◆ Exercise data:

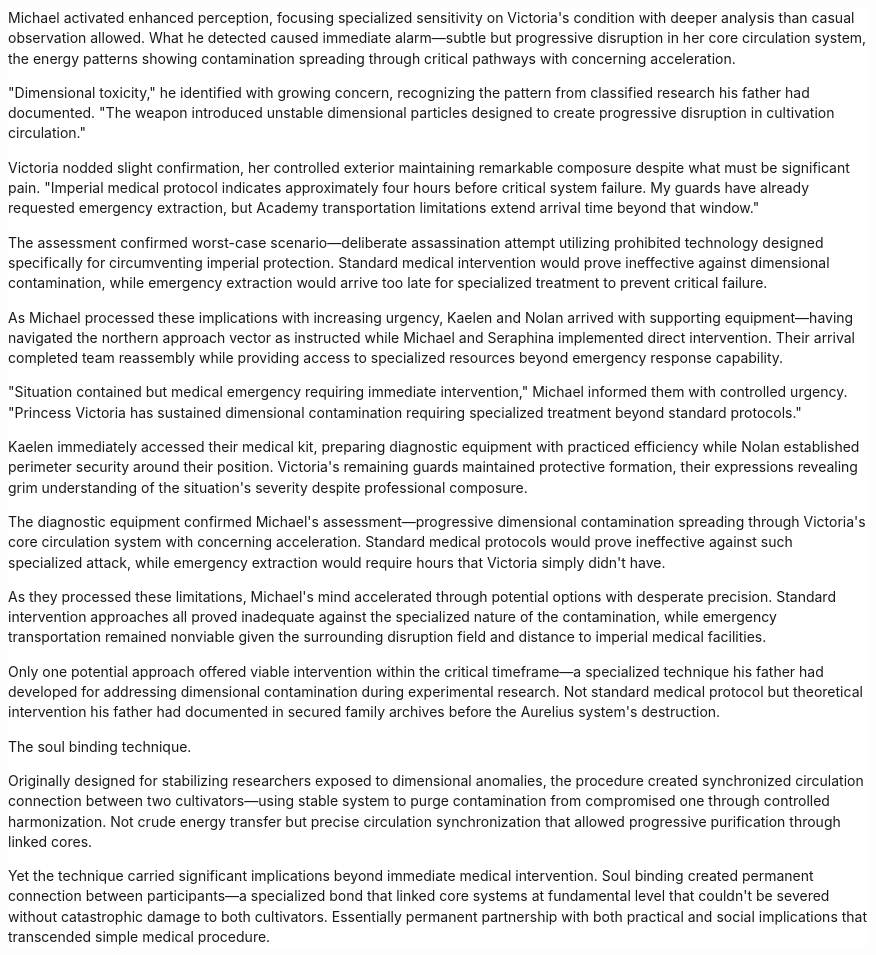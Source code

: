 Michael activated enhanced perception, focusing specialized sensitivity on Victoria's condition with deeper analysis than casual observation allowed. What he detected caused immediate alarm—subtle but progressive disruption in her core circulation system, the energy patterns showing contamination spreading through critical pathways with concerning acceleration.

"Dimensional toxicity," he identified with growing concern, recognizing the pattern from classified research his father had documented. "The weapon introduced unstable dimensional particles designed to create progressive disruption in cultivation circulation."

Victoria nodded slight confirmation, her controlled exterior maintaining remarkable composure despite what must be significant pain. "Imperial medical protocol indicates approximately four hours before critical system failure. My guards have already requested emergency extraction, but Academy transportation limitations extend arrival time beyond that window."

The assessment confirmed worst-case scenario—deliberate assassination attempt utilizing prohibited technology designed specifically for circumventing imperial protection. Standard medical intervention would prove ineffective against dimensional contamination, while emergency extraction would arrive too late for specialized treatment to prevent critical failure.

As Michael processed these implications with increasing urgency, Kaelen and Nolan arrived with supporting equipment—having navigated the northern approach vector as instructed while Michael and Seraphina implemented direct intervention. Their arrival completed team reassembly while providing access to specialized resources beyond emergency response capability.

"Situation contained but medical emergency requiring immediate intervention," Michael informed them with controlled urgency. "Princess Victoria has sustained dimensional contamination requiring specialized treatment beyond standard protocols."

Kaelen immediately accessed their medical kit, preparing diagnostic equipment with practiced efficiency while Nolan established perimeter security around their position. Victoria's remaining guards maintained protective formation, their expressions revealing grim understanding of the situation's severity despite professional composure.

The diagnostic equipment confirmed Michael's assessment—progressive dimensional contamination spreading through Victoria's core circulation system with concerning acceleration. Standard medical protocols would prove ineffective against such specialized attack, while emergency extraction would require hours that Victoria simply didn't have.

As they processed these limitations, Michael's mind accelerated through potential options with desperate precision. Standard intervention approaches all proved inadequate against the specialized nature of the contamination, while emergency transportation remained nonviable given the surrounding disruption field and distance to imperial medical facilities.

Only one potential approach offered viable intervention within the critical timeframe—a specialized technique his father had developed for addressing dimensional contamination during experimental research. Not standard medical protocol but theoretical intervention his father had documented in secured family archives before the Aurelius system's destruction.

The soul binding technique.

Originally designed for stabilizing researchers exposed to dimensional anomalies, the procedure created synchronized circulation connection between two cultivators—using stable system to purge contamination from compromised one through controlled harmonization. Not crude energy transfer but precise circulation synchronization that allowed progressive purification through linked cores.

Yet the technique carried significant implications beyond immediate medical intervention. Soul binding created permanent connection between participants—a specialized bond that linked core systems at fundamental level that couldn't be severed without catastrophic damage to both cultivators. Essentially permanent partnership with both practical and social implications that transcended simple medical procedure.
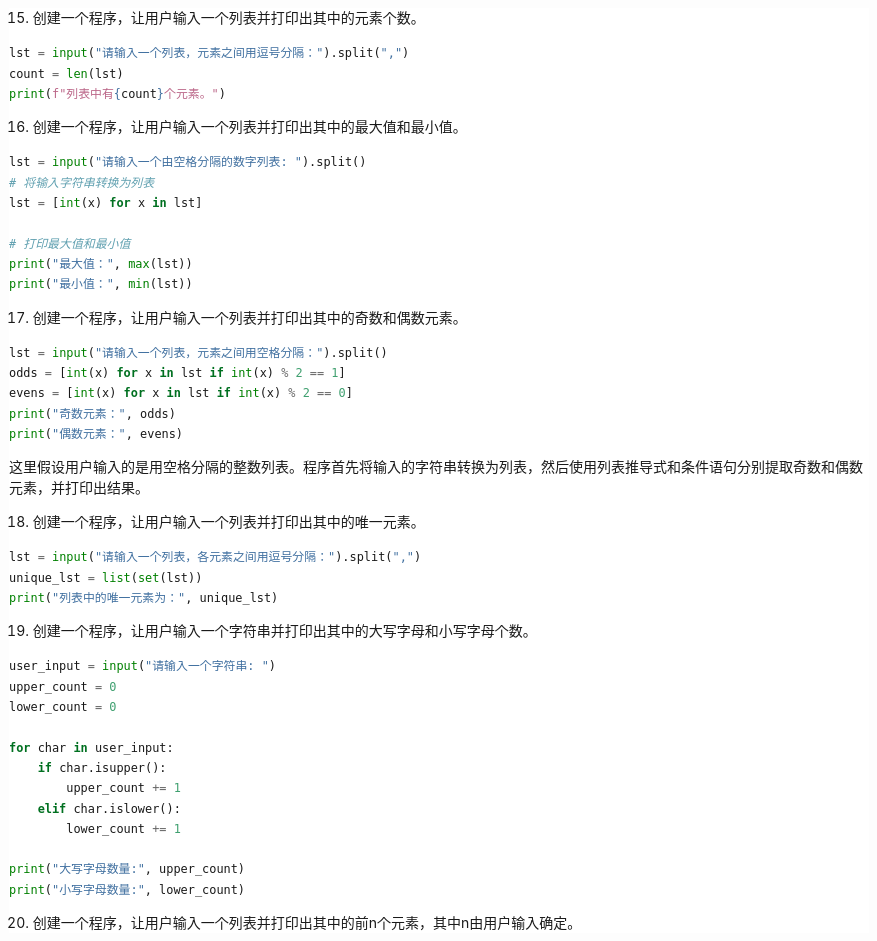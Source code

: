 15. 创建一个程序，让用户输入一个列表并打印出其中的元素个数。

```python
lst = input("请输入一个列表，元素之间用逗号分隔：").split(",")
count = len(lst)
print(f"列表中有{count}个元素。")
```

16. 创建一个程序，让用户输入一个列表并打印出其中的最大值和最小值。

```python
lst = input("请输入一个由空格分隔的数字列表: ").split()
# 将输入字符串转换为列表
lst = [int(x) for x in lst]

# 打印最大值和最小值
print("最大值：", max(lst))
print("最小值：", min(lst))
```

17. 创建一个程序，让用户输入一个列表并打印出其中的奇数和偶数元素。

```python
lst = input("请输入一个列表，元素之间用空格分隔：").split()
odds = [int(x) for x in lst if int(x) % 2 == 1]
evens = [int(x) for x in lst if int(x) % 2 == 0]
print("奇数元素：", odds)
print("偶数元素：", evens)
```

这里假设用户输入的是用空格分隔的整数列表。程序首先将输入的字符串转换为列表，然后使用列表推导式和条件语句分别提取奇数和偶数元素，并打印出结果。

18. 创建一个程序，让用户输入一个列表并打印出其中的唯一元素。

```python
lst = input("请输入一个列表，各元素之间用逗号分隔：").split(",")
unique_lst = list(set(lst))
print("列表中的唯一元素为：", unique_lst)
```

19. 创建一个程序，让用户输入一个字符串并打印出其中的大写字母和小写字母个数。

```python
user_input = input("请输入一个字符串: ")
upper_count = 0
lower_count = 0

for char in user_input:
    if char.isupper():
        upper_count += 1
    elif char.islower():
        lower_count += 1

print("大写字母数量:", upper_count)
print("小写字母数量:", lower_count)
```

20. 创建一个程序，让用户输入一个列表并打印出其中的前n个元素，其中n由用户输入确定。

◆ How to complete this task: Retype the entries above exactly, starting at their first line and ending with the line that holds "pathways with concerning acceleration."; pictures stay out.

◆ Answer to the problem:
Source code

: Michael activated enhanced perception, focusing specialized sensitivity on Victoria's condition with deeper analysis than casual observation allowed. What he detected caused immediate alarm—subtle but progressive disruption in her core circulation system, the energy patterns showing contamination spreading through critical pathways with concerning acceleration.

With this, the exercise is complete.